Actually, the F1 travel might have been tolerable if the intrateam politics hadn’t been so contentious. “You can do all the work you want,” says Montoya, who considered retiring after a six-year F1 stint that produced 30 podiums, seven of them victories. “But if [your team owners] decide to put the new parts on [your teammate’s] car, you gotta move out of the way.”
When Montoya’s old CART team boss, Chip Ganassi, offered him a NASCAR ride, the driver seized it with the intent of elevating Ganassi’s underdog stock car program to the level of its dynastic IndyCar franchise. Little did he know the new burdens that would be on him.
For starters there was the bigger car—too ponderous for Montoya to stick into any gap, as had long been his open-wheel habit. So he wrecked a lot more and, as consequence, earned a reputation as a rolling hazard. “In NASCAR,” explains Michael Andretti, the former open-wheel ace turned IndyCar team owner, “you’re anticipating when things are gonna happen.” To Montoya this felt too much like “driving a bus.”
Then there was NASCAR’s other baggage, which make the behind-the-scenes infighting of F1 seem picayune. In addition to the economic realities that saw the deepest-pocketed franchises holding a monopoly on winning, NASCAR insisted on marketing Montoya as a diversity poster boy—the dashing star from Bogotá who would usher in a new wave of Latin American fans in the U.S. It hardly mattered that the rabid support he enjoyed in his homeland evaporated as soon as he left F1.

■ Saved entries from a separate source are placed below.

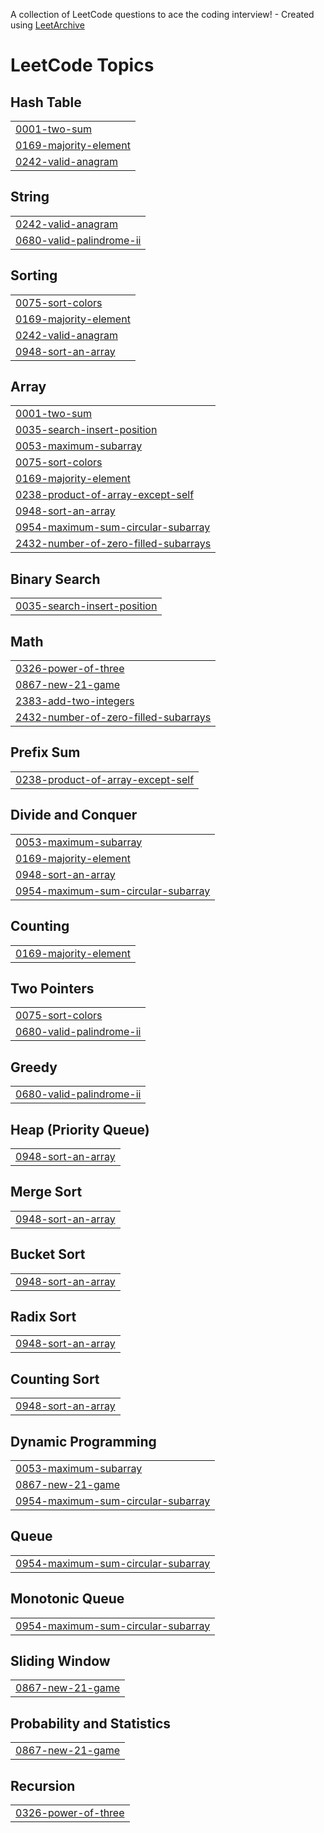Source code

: A collection of LeetCode questions to ace the coding interview! - Created using [LeetArchive](https://github.com/anujlunawat/LeetArchive)


<!---LeetCode Topics Start-->
# LeetCode Topics
## Hash Table
|  |
| ------- |
| [0001-two-sum](https://github.com/Tviens7/DSA-Practice/tree/main/LeetCode/0001-two-sum) |
| [0169-majority-element](https://github.com/Tviens7/DSA-Practice/tree/main/LeetCode/0169-majority-element) |
| [0242-valid-anagram](https://github.com/Tviens7/DSA-Practice/tree/main/LeetCode/0242-valid-anagram) |
## String
|  |
| ------- |
| [0242-valid-anagram](https://github.com/Tviens7/DSA-Practice/tree/main/LeetCode/0242-valid-anagram) |
| [0680-valid-palindrome-ii](https://github.com/Tviens7/DSA-Practice/tree/main/LeetCode/0680-valid-palindrome-ii) |
## Sorting
|  |
| ------- |
| [0075-sort-colors](https://github.com/Tviens7/DSA-Practice/tree/main/LeetCode/0075-sort-colors) |
| [0169-majority-element](https://github.com/Tviens7/DSA-Practice/tree/main/LeetCode/0169-majority-element) |
| [0242-valid-anagram](https://github.com/Tviens7/DSA-Practice/tree/main/LeetCode/0242-valid-anagram) |
| [0948-sort-an-array](https://github.com/Tviens7/DSA-Practice/tree/main/LeetCode/0948-sort-an-array) |
## Array
|  |
| ------- |
| [0001-two-sum](https://github.com/Tviens7/DSA-Practice/tree/main/LeetCode/0001-two-sum) |
| [0035-search-insert-position](https://github.com/Tviens7/DSA-Practice/tree/main/LeetCode/0035-search-insert-position) |
| [0053-maximum-subarray](https://github.com/Tviens7/DSA-Practice/tree/main/LeetCode/0053-maximum-subarray) |
| [0075-sort-colors](https://github.com/Tviens7/DSA-Practice/tree/main/LeetCode/0075-sort-colors) |
| [0169-majority-element](https://github.com/Tviens7/DSA-Practice/tree/main/LeetCode/0169-majority-element) |
| [0238-product-of-array-except-self](https://github.com/Tviens7/DSA-Practice/tree/main/LeetCode/0238-product-of-array-except-self) |
| [0948-sort-an-array](https://github.com/Tviens7/DSA-Practice/tree/main/LeetCode/0948-sort-an-array) |
| [0954-maximum-sum-circular-subarray](https://github.com/Tviens7/DSA-Practice/tree/main/LeetCode/0954-maximum-sum-circular-subarray) |
| [2432-number-of-zero-filled-subarrays](https://github.com/Tviens7/DSA-Practice/tree/main/LeetCode/2432-number-of-zero-filled-subarrays) |
## Binary Search
|  |
| ------- |
| [0035-search-insert-position](https://github.com/Tviens7/DSA-Practice/tree/main/LeetCode/0035-search-insert-position) |
## Math
|  |
| ------- |
| [0326-power-of-three](https://github.com/Tviens7/DSA-Practice/tree/main/LeetCode/0326-power-of-three) |
| [0867-new-21-game](https://github.com/Tviens7/DSA-Practice/tree/main/LeetCode/0867-new-21-game) |
| [2383-add-two-integers](https://github.com/Tviens7/DSA-Practice/tree/main/LeetCode/2383-add-two-integers) |
| [2432-number-of-zero-filled-subarrays](https://github.com/Tviens7/DSA-Practice/tree/main/LeetCode/2432-number-of-zero-filled-subarrays) |
## Prefix Sum
|  |
| ------- |
| [0238-product-of-array-except-self](https://github.com/Tviens7/DSA-Practice/tree/main/LeetCode/0238-product-of-array-except-self) |
## Divide and Conquer
|  |
| ------- |
| [0053-maximum-subarray](https://github.com/Tviens7/DSA-Practice/tree/main/LeetCode/0053-maximum-subarray) |
| [0169-majority-element](https://github.com/Tviens7/DSA-Practice/tree/main/LeetCode/0169-majority-element) |
| [0948-sort-an-array](https://github.com/Tviens7/DSA-Practice/tree/main/LeetCode/0948-sort-an-array) |
| [0954-maximum-sum-circular-subarray](https://github.com/Tviens7/DSA-Practice/tree/main/LeetCode/0954-maximum-sum-circular-subarray) |
## Counting
|  |
| ------- |
| [0169-majority-element](https://github.com/Tviens7/DSA-Practice/tree/main/LeetCode/0169-majority-element) |
## Two Pointers
|  |
| ------- |
| [0075-sort-colors](https://github.com/Tviens7/DSA-Practice/tree/main/LeetCode/0075-sort-colors) |
| [0680-valid-palindrome-ii](https://github.com/Tviens7/DSA-Practice/tree/main/LeetCode/0680-valid-palindrome-ii) |
## Greedy
|  |
| ------- |
| [0680-valid-palindrome-ii](https://github.com/Tviens7/DSA-Practice/tree/main/LeetCode/0680-valid-palindrome-ii) |
## Heap (Priority Queue)
|  |
| ------- |
| [0948-sort-an-array](https://github.com/Tviens7/DSA-Practice/tree/main/LeetCode/0948-sort-an-array) |
## Merge Sort
|  |
| ------- |
| [0948-sort-an-array](https://github.com/Tviens7/DSA-Practice/tree/main/LeetCode/0948-sort-an-array) |
## Bucket Sort
|  |
| ------- |
| [0948-sort-an-array](https://github.com/Tviens7/DSA-Practice/tree/main/LeetCode/0948-sort-an-array) |
## Radix Sort
|  |
| ------- |
| [0948-sort-an-array](https://github.com/Tviens7/DSA-Practice/tree/main/LeetCode/0948-sort-an-array) |
## Counting Sort
|  |
| ------- |
| [0948-sort-an-array](https://github.com/Tviens7/DSA-Practice/tree/main/LeetCode/0948-sort-an-array) |
## Dynamic Programming
|  |
| ------- |
| [0053-maximum-subarray](https://github.com/Tviens7/DSA-Practice/tree/main/LeetCode/0053-maximum-subarray) |
| [0867-new-21-game](https://github.com/Tviens7/DSA-Practice/tree/main/LeetCode/0867-new-21-game) |
| [0954-maximum-sum-circular-subarray](https://github.com/Tviens7/DSA-Practice/tree/main/LeetCode/0954-maximum-sum-circular-subarray) |
## Queue
|  |
| ------- |
| [0954-maximum-sum-circular-subarray](https://github.com/Tviens7/DSA-Practice/tree/main/LeetCode/0954-maximum-sum-circular-subarray) |
## Monotonic Queue
|  |
| ------- |
| [0954-maximum-sum-circular-subarray](https://github.com/Tviens7/DSA-Practice/tree/main/LeetCode/0954-maximum-sum-circular-subarray) |
## Sliding Window
|  |
| ------- |
| [0867-new-21-game](https://github.com/Tviens7/DSA-Practice/tree/main/LeetCode/0867-new-21-game) |
## Probability and Statistics
|  |
| ------- |
| [0867-new-21-game](https://github.com/Tviens7/DSA-Practice/tree/main/LeetCode/0867-new-21-game) |
## Recursion
|  |
| ------- |
| [0326-power-of-three](https://github.com/Tviens7/DSA-Practice/tree/main/LeetCode/0326-power-of-three) |
<!---LeetCode Topics End-->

“They took it personally,” says Connie of the many Colombians who saw Montoya’s move as like going from sipping champagne to shotgunning beers.
Offers Chaves, the young IndyCar standout, “As a group, I think Colombians are very much driven by success rather than participation.”

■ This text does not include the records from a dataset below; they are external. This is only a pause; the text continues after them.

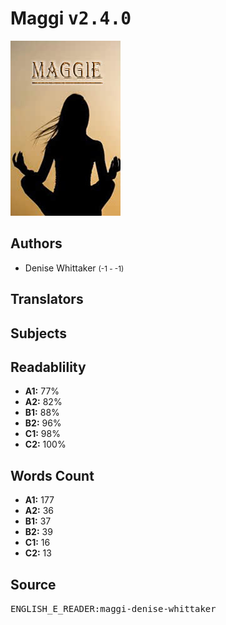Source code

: # Maggi <kbd>v2.4.0</kbd>

![](./cover.medium.jpg "")

## Authors


 - Denise Whittaker <small>(-1 - -1)</small>

## Translators



## Subjects



## Readablility


 - **A1:** 77%
 - **A2:** 82%
 - **B1:** 88%
 - **B2:** 96%
 - **C1:** 98%
 - **C2:** 100%

## Words Count


 - **A1:** 177
 - **A2:** 36
 - **B1:** 37
 - **B2:** 39
 - **C1:** 16
 - **C2:** 13

## Source


<kbd>ENGLISH_E_READER:maggi-denise-whittaker</kbd>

"I come every week to make sure that I can beat the hell out of everybody."
OUTSIDE OF nine Cup poles, two wins and a Chase berth in 2009, Montoya enjoyed little success racing stock cars. In ’13 he was about ready to retire again; the difference this time is that he would have been entirely justified staying parked. Montoya was hurtling toward 40, an age where many drivers start thinking about yielding to burnout—especially if, like Montoya, they won a national karting championship at age six.

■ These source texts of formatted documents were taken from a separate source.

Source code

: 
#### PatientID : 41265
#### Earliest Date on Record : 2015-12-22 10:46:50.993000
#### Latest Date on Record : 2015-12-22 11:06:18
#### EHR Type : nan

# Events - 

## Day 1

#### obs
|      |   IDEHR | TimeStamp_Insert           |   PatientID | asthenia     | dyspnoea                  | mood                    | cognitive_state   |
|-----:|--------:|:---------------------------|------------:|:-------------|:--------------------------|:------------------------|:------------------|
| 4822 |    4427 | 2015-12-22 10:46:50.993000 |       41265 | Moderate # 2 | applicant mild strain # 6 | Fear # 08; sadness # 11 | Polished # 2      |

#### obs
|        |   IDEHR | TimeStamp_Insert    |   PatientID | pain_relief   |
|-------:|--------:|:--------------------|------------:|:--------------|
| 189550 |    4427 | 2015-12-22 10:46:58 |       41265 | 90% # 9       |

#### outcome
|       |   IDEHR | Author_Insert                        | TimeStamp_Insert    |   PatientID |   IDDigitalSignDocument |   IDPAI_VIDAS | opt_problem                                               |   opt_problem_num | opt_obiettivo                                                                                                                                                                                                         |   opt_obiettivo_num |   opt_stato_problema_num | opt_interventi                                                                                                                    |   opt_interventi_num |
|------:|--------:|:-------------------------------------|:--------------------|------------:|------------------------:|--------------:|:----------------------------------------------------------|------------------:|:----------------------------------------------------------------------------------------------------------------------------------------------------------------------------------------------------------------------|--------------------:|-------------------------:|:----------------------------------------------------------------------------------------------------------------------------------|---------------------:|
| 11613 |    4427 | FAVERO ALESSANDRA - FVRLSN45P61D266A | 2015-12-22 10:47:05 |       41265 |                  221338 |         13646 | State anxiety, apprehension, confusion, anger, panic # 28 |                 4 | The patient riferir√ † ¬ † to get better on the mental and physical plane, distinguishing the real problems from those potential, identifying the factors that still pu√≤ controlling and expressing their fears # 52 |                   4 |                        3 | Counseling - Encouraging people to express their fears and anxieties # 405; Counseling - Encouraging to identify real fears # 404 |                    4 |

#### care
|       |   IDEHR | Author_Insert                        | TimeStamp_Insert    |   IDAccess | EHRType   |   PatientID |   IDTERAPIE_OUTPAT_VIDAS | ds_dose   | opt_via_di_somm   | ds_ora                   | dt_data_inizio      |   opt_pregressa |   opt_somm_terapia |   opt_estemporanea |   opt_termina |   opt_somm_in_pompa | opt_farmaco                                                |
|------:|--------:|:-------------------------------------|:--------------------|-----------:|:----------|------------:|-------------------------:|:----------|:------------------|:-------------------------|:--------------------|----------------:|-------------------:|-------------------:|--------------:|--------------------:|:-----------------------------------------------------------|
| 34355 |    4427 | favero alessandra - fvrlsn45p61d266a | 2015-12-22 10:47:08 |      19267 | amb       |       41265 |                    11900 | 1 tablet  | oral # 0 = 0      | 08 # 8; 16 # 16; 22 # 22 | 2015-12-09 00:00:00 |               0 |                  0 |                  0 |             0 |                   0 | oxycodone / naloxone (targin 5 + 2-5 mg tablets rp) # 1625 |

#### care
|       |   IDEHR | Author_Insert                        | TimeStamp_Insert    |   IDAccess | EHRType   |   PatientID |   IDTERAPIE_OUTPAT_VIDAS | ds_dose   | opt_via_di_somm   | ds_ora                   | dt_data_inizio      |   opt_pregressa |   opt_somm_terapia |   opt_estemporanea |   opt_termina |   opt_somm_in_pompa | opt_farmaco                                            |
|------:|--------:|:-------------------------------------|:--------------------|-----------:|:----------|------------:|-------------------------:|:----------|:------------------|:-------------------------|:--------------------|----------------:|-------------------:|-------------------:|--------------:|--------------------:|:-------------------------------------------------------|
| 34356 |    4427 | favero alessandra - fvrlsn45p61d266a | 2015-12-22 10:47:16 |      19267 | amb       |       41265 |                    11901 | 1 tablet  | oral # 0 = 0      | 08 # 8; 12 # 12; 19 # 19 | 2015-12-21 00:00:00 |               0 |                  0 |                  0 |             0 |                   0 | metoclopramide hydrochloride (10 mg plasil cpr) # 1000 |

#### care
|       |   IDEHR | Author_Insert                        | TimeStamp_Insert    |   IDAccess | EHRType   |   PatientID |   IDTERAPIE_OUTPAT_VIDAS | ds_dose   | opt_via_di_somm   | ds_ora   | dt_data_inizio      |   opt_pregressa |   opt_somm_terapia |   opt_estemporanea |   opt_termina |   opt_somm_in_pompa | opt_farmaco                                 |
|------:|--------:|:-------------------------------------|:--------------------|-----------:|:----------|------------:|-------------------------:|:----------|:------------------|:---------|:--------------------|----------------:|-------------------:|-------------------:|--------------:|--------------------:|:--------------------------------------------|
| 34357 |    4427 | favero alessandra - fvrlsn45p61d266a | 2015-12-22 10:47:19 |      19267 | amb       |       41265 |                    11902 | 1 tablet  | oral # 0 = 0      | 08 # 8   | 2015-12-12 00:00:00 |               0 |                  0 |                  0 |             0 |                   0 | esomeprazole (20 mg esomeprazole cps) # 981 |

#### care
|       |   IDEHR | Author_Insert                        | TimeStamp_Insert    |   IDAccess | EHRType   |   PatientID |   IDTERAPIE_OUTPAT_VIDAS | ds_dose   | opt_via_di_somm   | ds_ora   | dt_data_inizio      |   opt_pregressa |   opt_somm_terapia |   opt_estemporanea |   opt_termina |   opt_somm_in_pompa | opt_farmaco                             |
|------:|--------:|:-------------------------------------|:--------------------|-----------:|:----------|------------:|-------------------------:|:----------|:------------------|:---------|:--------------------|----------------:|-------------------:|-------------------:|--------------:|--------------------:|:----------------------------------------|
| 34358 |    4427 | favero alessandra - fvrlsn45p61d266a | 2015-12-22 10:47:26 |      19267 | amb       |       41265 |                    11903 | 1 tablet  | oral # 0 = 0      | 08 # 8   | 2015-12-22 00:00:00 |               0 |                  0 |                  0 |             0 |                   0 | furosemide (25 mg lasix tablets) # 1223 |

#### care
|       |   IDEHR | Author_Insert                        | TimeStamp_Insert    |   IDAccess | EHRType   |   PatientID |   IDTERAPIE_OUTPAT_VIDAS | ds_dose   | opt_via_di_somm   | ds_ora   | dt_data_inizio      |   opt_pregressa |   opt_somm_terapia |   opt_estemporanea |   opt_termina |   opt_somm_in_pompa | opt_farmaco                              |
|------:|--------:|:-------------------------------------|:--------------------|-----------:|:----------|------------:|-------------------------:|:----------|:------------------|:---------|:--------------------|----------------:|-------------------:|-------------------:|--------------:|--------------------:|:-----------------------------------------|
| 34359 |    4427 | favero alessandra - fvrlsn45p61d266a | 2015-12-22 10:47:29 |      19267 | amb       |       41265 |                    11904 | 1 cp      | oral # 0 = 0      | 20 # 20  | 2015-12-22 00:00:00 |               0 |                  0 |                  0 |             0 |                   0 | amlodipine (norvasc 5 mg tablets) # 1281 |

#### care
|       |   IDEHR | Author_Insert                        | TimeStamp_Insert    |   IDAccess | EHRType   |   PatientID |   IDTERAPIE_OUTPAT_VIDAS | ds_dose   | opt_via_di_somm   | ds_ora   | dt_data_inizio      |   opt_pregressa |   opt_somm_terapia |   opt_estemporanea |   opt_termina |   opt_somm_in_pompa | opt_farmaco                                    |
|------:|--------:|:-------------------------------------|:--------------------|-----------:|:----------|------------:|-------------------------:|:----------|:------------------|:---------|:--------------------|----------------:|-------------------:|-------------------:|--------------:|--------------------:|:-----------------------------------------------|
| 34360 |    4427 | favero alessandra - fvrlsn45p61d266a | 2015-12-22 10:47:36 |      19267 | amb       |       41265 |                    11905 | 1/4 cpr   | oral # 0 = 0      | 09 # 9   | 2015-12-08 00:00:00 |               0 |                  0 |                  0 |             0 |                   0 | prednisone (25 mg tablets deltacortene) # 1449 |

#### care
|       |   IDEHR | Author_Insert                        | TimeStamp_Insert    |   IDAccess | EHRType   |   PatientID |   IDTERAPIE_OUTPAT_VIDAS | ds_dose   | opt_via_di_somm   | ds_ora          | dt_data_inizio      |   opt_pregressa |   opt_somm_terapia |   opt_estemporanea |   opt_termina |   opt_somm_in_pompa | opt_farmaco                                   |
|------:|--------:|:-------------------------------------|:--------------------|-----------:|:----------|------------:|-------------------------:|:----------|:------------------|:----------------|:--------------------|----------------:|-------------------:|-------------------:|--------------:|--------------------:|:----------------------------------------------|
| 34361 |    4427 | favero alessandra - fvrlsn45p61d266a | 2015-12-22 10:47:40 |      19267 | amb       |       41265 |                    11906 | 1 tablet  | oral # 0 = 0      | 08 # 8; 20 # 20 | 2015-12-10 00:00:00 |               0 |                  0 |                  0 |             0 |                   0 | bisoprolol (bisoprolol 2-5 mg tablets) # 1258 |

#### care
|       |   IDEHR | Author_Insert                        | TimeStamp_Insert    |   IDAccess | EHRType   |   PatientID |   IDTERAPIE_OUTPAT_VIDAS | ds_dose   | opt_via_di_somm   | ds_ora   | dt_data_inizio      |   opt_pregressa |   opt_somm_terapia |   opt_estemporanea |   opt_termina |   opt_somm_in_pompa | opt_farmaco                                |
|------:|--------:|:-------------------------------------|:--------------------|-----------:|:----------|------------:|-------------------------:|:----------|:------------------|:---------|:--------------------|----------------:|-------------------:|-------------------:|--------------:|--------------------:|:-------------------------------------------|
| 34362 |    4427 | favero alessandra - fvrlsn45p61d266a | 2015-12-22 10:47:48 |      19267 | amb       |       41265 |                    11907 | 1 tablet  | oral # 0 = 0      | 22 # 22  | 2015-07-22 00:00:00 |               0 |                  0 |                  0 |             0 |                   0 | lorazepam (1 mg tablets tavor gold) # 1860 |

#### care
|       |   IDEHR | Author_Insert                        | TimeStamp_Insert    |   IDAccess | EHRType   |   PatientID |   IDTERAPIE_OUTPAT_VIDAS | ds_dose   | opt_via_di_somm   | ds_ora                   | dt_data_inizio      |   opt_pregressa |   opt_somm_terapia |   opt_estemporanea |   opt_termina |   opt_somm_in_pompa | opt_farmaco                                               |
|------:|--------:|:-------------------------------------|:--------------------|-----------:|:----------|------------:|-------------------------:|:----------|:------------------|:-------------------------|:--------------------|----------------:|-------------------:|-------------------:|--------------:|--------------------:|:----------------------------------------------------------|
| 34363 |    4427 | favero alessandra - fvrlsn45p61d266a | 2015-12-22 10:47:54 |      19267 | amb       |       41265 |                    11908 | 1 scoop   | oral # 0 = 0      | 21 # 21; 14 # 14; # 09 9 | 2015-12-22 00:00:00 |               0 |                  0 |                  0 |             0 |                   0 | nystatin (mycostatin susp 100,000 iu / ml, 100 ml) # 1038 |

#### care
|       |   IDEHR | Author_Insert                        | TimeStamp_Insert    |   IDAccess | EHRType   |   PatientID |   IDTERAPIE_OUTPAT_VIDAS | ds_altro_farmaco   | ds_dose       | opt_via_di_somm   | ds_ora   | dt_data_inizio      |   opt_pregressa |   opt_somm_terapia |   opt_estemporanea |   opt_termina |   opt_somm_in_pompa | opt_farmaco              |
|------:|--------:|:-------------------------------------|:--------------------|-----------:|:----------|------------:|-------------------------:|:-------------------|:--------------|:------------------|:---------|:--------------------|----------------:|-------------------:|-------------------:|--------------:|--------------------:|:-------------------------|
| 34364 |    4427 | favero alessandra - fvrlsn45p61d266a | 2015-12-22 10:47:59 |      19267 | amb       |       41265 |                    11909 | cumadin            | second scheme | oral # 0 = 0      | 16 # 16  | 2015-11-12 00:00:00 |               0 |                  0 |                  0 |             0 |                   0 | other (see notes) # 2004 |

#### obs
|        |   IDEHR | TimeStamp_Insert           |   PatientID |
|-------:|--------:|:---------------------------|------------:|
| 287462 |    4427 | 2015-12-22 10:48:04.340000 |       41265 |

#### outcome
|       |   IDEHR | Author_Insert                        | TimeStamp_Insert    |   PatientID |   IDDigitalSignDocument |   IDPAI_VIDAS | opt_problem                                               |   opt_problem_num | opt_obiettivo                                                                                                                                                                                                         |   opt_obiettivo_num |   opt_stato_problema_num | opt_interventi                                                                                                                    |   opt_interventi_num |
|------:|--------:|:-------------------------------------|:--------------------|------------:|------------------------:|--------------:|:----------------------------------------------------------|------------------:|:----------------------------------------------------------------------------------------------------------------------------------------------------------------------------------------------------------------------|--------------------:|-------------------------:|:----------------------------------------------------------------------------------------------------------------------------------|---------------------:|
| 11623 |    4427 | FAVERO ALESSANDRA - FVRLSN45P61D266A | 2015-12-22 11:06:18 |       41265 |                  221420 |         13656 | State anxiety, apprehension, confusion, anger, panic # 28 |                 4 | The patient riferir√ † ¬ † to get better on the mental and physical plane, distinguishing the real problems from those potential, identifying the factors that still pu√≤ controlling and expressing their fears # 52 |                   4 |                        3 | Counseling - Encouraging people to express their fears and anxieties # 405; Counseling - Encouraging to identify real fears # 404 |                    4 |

But in IndyCar, Montoya has caught an unlikely third wind. The work environment at Penske has been uplifting, not least because the owner’s ego is big enough to keep those of his drivers in check. And the schedule, which features half as many dates as the NASCAR calendar, helps keep Montoya fresh. “I remember sitting at home going, Oooh, I’m not traveling this week,” Montoya says. “What am I gonna do?” Go flying. Help Sebastian with his karting. Play hide and seek with the girls. Either way, he’s making good times.
With his reputation in the cockpit redeemed and no one left to please but himself and the Captain, Montoya is racing with a jet stream at his back. It could be a while yet before he finds his way back down to Earth. “I come every week to make sure that I can beat the hell out of everybody,” he says. “The day I don’t feel I wanna do that, I’ll walk away. Simple.